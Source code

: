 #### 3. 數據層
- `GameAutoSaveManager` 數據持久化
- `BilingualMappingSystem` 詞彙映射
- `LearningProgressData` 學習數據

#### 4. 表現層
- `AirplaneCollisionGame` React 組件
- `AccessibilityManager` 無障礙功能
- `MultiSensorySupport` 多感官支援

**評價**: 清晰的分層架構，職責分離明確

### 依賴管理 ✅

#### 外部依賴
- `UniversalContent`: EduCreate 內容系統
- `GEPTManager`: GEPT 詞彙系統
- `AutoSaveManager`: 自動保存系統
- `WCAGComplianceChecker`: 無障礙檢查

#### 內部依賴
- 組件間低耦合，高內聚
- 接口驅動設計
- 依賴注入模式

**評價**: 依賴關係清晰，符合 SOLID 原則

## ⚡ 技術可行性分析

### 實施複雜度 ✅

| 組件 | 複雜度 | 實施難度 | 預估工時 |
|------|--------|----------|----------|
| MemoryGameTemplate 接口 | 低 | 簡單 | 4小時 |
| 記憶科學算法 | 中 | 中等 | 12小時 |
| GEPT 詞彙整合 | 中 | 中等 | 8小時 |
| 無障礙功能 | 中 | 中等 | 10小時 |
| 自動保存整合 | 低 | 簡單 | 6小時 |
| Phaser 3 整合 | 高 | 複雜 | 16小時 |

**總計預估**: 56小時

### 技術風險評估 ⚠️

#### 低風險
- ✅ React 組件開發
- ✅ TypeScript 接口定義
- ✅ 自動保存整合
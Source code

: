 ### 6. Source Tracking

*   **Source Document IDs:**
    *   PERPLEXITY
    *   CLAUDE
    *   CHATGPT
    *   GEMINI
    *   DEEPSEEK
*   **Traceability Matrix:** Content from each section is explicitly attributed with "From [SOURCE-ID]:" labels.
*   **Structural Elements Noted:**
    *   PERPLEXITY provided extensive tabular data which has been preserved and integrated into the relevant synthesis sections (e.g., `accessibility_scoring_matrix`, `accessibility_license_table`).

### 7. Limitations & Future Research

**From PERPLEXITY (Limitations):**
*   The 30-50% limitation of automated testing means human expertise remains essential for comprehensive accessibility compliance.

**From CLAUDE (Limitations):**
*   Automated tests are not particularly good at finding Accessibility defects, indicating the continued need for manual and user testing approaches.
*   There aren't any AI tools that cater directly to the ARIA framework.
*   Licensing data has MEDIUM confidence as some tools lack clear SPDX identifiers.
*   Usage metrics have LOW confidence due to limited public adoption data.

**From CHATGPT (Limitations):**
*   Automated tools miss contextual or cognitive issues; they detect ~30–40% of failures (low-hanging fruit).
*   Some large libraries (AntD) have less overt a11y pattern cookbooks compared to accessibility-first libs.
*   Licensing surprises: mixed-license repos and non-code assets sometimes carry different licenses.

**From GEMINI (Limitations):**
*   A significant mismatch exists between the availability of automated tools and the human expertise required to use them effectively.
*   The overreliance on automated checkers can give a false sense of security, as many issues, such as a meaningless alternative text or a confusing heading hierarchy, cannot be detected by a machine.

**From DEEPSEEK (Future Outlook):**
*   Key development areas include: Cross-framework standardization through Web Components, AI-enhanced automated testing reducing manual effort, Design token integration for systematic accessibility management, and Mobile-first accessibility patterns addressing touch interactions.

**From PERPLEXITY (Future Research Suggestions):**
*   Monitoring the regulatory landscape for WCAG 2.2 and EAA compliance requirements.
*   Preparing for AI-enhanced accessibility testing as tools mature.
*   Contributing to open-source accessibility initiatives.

» **AIM OF THE TASK**
Every line of the listing that includes the word "human" forms the answer.

» **YOUR RESPONSE**
*   The 30-50% limitation of automated testing means human expertise remains essential for comprehensive accessibility compliance.
*   A significant mismatch exists between the availability of automated tools and the human expertise required to use them effectively.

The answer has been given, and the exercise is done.